((
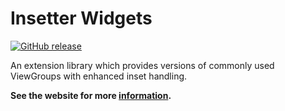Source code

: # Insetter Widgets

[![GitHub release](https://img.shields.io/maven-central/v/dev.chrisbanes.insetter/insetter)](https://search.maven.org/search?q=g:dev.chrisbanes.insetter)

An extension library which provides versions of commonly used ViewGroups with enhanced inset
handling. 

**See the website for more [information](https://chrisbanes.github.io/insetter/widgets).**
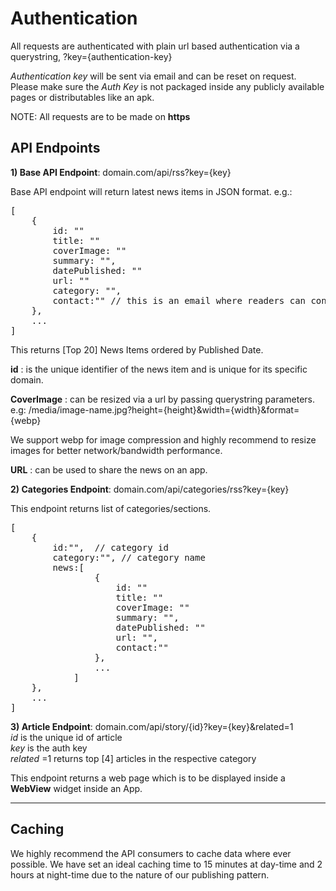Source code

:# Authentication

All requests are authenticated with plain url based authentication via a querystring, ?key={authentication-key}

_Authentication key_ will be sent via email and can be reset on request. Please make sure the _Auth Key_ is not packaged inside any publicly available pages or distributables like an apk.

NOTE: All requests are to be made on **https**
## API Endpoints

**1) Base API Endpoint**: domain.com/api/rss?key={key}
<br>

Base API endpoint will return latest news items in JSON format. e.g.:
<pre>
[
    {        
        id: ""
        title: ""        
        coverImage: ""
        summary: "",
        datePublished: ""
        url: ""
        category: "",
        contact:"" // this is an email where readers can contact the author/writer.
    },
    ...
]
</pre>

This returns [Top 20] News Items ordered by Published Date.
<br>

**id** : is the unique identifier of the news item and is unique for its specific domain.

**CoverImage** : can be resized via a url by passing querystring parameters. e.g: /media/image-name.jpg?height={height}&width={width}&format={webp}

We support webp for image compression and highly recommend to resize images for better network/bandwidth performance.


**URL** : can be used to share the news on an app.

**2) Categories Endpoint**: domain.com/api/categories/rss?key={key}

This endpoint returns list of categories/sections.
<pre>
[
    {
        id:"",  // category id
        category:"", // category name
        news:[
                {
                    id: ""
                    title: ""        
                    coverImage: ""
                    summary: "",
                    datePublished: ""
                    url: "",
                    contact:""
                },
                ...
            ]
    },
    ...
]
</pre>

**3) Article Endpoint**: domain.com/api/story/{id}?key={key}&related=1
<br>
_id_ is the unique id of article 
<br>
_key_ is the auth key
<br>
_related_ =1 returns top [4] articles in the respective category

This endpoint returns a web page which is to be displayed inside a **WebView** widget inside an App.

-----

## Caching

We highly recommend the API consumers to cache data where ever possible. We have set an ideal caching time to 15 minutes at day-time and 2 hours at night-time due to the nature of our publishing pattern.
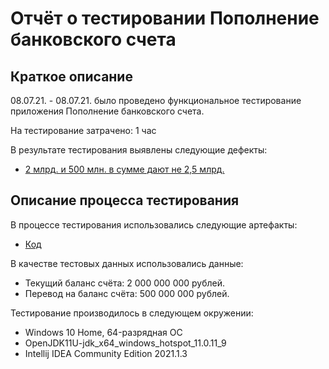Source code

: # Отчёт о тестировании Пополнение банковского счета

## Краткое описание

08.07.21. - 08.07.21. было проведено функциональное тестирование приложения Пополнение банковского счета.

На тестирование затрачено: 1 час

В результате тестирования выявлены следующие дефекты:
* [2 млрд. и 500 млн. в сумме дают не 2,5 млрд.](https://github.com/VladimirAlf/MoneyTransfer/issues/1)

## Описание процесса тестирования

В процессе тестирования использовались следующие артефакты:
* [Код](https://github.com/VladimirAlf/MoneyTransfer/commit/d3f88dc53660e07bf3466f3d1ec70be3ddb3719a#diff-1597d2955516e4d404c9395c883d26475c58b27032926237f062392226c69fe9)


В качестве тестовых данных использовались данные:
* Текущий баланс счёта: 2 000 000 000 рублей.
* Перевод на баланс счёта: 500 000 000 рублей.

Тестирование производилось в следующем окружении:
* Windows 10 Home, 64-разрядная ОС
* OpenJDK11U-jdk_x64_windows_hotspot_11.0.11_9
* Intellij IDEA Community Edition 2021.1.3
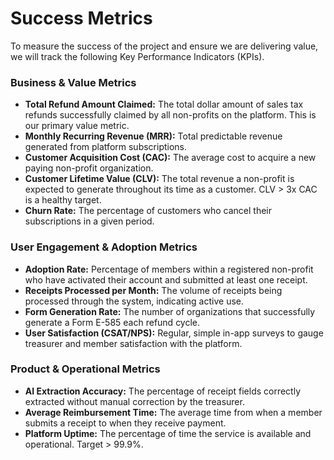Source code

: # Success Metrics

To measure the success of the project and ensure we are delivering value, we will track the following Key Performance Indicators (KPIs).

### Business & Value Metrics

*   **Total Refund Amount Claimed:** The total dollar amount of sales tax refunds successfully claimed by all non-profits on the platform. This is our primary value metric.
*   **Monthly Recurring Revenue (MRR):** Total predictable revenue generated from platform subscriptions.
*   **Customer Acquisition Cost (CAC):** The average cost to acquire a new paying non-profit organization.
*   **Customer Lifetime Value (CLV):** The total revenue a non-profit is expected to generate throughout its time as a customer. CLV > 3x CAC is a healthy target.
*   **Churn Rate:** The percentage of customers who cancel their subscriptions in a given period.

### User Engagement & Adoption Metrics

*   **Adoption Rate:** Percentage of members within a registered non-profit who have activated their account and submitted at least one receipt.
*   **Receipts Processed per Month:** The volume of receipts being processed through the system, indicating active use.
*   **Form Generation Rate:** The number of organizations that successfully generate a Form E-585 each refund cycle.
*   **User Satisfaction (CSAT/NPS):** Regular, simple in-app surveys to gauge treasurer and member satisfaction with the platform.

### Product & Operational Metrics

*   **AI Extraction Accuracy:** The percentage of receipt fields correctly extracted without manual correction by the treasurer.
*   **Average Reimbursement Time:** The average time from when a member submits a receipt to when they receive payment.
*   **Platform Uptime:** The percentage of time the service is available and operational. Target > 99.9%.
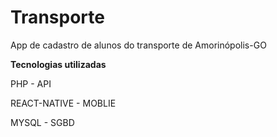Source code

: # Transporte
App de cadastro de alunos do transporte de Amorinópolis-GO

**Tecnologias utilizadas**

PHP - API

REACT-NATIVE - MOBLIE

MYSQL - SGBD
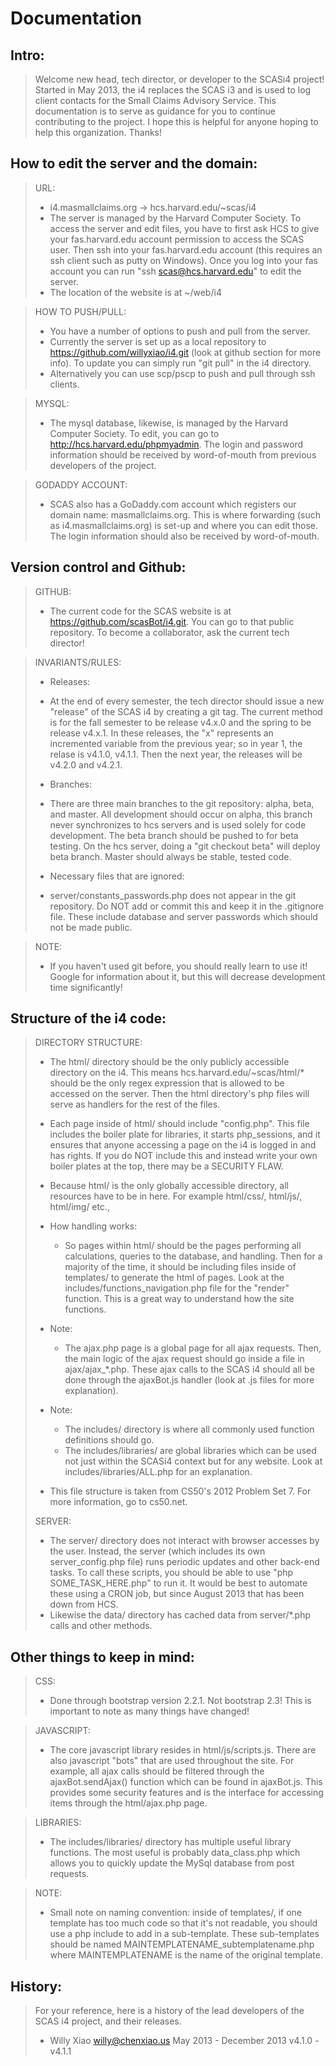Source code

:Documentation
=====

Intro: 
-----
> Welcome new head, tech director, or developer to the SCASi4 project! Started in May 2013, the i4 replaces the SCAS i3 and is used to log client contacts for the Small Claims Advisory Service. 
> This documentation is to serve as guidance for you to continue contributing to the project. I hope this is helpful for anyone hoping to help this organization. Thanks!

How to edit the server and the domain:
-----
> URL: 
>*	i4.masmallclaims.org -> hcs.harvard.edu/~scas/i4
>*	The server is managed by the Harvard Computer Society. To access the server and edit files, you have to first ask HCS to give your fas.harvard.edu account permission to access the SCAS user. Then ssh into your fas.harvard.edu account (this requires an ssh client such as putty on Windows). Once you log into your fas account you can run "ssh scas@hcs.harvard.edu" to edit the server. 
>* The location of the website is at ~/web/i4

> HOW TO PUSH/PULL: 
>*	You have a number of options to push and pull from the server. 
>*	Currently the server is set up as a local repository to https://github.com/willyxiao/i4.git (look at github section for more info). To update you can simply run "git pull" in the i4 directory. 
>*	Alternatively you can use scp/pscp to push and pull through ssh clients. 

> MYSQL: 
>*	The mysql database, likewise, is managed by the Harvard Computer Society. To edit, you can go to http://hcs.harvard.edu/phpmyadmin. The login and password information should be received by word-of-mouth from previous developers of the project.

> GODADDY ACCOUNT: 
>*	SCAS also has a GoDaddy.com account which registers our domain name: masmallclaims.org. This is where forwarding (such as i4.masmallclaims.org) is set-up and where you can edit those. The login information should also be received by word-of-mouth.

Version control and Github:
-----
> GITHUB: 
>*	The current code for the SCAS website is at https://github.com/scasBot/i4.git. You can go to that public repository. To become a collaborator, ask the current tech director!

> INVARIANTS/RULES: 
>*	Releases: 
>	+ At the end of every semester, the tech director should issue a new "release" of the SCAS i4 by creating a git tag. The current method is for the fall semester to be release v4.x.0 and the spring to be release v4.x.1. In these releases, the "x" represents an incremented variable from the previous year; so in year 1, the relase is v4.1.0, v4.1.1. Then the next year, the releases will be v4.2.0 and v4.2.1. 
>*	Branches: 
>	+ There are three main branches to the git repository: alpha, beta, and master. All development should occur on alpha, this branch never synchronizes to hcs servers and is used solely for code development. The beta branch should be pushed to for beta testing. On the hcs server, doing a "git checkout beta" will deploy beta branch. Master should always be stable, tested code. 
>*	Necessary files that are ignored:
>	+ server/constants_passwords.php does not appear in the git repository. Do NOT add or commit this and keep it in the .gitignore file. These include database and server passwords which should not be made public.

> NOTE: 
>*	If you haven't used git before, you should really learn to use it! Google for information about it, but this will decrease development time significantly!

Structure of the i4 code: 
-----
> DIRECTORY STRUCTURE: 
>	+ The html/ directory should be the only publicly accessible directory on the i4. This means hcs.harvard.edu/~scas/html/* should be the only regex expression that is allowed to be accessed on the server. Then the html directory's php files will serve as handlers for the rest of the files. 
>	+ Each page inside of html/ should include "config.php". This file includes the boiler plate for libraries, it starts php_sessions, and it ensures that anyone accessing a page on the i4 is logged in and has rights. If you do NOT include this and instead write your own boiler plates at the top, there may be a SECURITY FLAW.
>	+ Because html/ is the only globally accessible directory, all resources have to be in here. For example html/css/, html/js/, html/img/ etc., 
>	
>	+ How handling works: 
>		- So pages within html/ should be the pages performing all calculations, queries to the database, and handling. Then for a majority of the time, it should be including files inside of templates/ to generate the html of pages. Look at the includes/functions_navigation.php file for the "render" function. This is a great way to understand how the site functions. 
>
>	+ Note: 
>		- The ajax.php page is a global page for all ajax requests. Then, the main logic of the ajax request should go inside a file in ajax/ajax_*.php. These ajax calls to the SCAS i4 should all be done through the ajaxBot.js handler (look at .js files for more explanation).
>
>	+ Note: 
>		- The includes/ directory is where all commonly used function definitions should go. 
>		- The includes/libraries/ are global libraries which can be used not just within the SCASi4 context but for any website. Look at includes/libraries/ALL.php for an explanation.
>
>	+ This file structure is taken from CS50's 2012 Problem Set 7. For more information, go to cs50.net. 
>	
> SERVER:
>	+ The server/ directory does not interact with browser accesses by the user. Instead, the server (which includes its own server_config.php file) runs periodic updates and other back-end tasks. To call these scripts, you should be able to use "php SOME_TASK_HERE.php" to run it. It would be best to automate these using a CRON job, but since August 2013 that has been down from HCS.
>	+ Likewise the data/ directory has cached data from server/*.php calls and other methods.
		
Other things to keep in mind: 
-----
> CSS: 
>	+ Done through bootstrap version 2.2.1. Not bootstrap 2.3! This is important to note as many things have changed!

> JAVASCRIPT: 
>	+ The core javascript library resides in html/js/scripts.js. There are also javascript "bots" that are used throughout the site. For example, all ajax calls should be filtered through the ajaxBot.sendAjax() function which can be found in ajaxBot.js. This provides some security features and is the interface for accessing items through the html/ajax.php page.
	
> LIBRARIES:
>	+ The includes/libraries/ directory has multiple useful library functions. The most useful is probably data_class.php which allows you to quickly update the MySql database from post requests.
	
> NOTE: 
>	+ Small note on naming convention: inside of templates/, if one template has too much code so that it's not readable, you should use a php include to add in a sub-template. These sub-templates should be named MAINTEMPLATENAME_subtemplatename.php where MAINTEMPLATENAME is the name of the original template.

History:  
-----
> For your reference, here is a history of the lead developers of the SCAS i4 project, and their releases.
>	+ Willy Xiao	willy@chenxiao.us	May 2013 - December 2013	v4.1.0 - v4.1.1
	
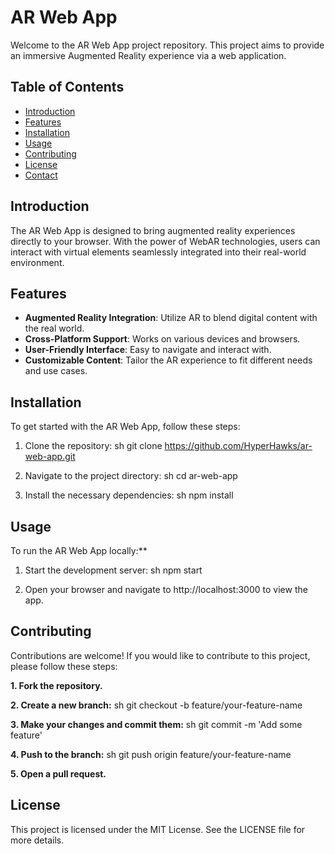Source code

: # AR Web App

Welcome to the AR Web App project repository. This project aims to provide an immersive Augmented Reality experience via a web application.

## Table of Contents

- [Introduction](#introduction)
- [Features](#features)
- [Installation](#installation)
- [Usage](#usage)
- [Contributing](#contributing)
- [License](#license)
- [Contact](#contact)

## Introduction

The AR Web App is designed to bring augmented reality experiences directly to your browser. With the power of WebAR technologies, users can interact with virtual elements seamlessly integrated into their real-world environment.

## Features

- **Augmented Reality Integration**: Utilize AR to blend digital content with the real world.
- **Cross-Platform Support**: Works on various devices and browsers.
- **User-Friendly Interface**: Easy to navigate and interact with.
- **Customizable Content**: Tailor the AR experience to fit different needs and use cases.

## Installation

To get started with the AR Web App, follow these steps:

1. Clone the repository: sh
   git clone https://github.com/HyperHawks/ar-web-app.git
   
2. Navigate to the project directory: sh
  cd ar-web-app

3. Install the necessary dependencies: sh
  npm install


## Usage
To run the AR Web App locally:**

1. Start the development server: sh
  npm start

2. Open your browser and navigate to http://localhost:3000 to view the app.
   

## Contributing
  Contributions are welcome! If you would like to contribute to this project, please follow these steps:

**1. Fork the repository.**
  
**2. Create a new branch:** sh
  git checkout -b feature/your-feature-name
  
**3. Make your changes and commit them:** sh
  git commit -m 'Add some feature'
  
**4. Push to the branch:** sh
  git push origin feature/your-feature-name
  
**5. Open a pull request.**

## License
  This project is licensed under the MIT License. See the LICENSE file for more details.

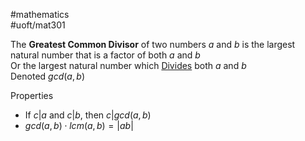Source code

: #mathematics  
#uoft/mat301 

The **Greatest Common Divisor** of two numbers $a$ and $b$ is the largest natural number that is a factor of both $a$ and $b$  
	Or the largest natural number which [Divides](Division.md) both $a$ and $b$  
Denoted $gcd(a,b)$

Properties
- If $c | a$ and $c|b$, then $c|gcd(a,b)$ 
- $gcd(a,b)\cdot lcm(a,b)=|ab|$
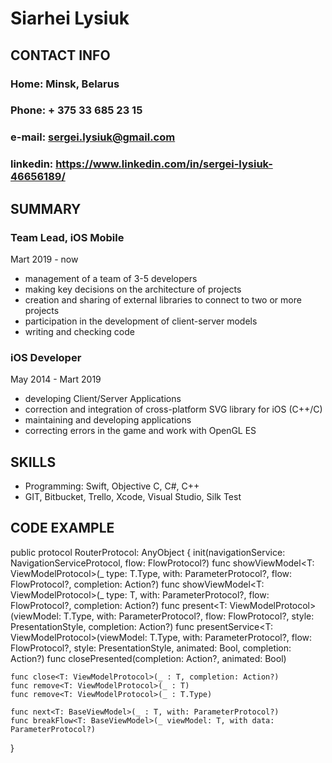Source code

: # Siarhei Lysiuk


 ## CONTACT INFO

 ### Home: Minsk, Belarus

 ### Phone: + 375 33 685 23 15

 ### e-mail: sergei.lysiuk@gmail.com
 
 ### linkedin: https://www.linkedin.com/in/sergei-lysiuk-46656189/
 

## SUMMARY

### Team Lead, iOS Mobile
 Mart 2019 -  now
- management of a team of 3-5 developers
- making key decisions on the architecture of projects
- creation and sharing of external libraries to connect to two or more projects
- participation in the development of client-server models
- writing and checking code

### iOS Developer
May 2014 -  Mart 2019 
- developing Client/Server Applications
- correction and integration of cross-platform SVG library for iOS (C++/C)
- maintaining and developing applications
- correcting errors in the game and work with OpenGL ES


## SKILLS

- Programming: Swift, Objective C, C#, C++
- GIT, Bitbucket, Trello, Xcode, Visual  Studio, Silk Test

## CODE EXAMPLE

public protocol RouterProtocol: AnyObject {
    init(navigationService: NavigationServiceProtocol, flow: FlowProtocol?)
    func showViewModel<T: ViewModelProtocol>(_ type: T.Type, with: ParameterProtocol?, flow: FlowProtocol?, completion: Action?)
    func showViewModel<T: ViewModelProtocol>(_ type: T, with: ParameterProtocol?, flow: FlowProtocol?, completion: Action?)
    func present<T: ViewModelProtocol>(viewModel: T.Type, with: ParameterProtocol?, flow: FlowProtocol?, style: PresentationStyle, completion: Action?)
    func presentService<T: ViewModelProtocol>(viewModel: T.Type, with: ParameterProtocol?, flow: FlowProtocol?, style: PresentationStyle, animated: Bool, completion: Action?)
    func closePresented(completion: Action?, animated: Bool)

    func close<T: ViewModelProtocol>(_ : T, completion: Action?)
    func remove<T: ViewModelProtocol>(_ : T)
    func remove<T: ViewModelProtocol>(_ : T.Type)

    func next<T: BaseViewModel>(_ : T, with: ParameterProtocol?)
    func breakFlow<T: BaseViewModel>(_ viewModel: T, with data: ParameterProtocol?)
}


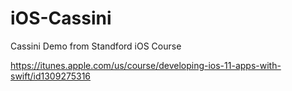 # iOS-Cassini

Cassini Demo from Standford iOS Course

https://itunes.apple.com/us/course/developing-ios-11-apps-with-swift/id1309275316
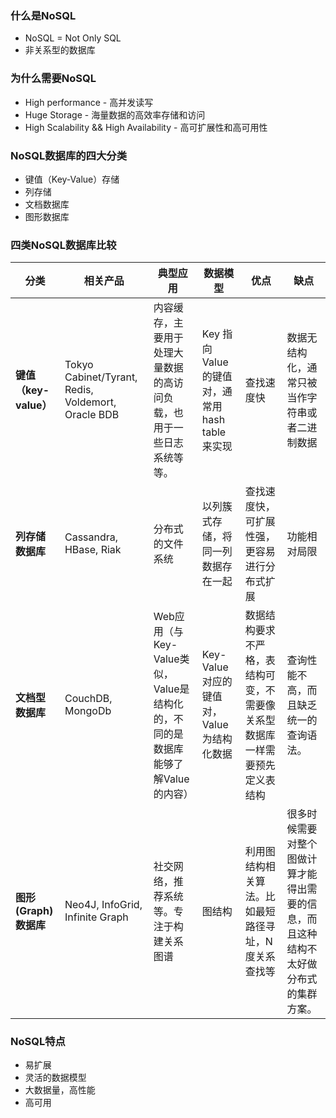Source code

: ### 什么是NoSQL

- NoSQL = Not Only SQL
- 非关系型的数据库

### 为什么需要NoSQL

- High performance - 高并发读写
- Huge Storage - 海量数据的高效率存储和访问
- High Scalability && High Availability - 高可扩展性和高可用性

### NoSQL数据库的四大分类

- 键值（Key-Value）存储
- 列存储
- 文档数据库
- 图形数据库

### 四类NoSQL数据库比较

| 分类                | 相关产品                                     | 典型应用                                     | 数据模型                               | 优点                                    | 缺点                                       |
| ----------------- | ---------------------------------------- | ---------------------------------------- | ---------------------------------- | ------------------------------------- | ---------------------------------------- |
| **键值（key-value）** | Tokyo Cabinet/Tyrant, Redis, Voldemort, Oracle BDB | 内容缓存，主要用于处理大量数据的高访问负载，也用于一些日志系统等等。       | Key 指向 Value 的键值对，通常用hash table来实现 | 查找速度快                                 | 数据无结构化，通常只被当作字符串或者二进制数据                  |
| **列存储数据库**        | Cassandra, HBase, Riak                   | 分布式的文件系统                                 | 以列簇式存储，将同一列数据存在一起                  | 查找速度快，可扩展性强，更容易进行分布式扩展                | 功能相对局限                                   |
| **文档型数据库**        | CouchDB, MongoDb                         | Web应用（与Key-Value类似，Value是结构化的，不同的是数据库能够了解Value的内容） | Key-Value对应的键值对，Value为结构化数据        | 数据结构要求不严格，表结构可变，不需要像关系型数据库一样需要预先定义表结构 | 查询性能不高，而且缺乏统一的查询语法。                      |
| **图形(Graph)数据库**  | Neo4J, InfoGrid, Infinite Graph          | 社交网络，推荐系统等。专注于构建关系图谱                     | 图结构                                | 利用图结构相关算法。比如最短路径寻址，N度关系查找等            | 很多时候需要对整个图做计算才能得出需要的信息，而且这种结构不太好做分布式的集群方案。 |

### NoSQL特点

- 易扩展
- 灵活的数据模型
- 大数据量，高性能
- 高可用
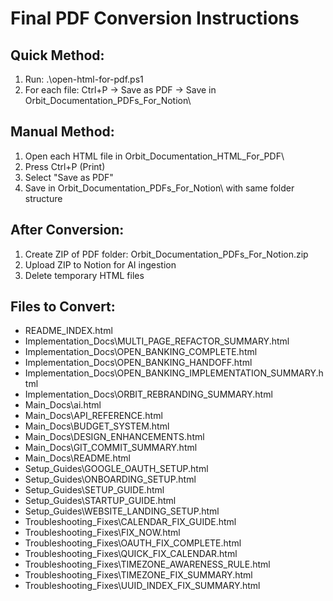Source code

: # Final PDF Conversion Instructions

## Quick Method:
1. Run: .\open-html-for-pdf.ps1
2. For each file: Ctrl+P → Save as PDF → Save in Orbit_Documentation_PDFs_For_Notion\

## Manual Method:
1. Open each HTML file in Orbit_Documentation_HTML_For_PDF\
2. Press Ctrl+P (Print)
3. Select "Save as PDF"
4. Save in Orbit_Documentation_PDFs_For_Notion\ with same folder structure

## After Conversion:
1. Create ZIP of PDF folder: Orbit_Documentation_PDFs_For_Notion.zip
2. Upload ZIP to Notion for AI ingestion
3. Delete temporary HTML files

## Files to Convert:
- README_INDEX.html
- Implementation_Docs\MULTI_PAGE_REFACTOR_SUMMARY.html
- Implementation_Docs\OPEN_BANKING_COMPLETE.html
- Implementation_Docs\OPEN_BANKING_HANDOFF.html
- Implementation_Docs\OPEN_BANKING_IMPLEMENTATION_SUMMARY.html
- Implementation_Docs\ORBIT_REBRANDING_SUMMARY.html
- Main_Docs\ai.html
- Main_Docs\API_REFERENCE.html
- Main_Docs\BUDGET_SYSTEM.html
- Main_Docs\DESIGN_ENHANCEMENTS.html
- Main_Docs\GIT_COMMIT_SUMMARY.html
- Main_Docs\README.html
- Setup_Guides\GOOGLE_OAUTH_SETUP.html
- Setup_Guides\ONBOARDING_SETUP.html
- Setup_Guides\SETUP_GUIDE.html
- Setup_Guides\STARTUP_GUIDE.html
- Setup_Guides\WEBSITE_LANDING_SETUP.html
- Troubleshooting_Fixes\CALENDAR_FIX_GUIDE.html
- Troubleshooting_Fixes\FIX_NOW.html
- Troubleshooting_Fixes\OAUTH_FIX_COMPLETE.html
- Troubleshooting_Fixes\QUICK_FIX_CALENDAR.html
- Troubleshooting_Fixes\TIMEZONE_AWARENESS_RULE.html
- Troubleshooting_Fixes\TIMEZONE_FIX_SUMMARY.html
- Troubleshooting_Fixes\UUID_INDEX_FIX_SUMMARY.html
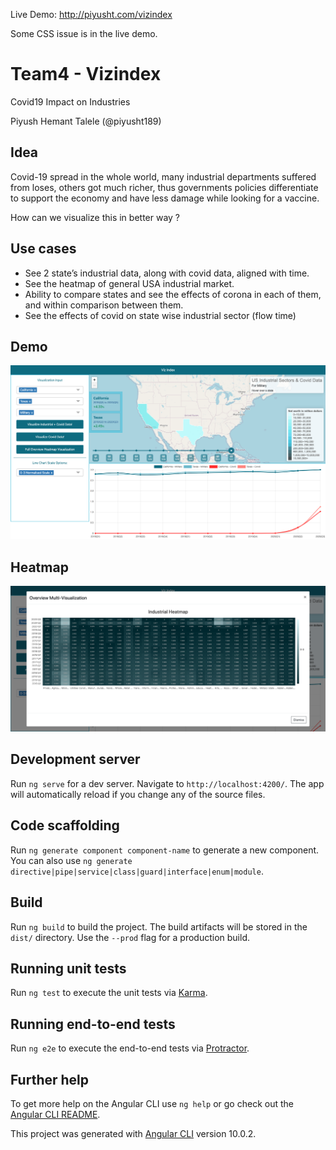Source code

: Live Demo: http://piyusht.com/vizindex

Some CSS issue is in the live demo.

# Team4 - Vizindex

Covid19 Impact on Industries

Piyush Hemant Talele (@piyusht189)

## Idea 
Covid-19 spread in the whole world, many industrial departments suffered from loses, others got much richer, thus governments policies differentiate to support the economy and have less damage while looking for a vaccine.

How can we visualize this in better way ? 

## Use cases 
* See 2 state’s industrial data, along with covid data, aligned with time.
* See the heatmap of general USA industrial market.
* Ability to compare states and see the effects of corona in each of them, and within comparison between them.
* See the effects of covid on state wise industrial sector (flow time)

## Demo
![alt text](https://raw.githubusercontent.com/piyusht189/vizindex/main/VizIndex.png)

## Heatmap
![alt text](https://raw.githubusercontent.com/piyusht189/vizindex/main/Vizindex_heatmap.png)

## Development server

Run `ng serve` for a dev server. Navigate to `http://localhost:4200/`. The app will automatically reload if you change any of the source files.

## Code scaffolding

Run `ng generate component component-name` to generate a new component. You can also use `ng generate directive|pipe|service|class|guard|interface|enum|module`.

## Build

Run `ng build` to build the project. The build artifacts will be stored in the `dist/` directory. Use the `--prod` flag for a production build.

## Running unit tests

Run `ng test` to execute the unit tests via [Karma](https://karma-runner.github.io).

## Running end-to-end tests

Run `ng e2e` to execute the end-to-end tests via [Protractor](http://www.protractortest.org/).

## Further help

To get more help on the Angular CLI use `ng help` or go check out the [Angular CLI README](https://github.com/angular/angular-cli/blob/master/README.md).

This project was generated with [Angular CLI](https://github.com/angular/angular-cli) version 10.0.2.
))
EXERCISE AIM
Without the pictures, set down the lines above from the line with "can be resized" up to and including the line with "## Описание процесса тестирования" exactly as they stand.

THE COMPLETED TASK
**CoverImage** : can be resized via a url by passing querystring parameters. e.g: /media/image-name.jpg?height={height}&width={width}&format={webp}

We support webp for image compression and highly recommend to resize images for better network/bandwidth performance.


**URL** : can be used to share the news on an app.

**2) Categories Endpoint**: domain.com/api/categories/rss?key={key}

This endpoint returns list of categories/sections.
<pre>
[
    {
        id:"",  // category id
        category:"", // category name
        news:[
                {
                    id: ""
                    title: ""        
                    coverImage: ""
                    summary: "",
                    datePublished: ""
                    url: "",
                    contact:""
                },
                ...
            ]
    },
    ...
]
</pre>

**3) Article Endpoint**: domain.com/api/story/{id}?key={key}&related=1
<br>
_id_ is the unique id of article 
<br>
_key_ is the auth key
<br>
_related_ =1 returns top [4] articles in the respective category

This endpoint returns a web page which is to be displayed inside a **WebView** widget inside an App.

-----

## Caching

We highly recommend the API consumers to cache data where ever possible. We have set an ideal caching time to 15 minutes at day-time and 2 hours at night-time due to the nature of our publishing pattern.
Source code

: # Отчёт о тестировании Пополнение банковского счета

## Краткое описание

08.07.21. - 08.07.21. было проведено функциональное тестирование приложения Пополнение банковского счета.

На тестирование затрачено: 1 час

В результате тестирования выявлены следующие дефекты:
* [2 млрд. и 500 млн. в сумме дают не 2,5 млрд.](https://github.com/VladimirAlf/MoneyTransfer/issues/1)

## Описание процесса тестирования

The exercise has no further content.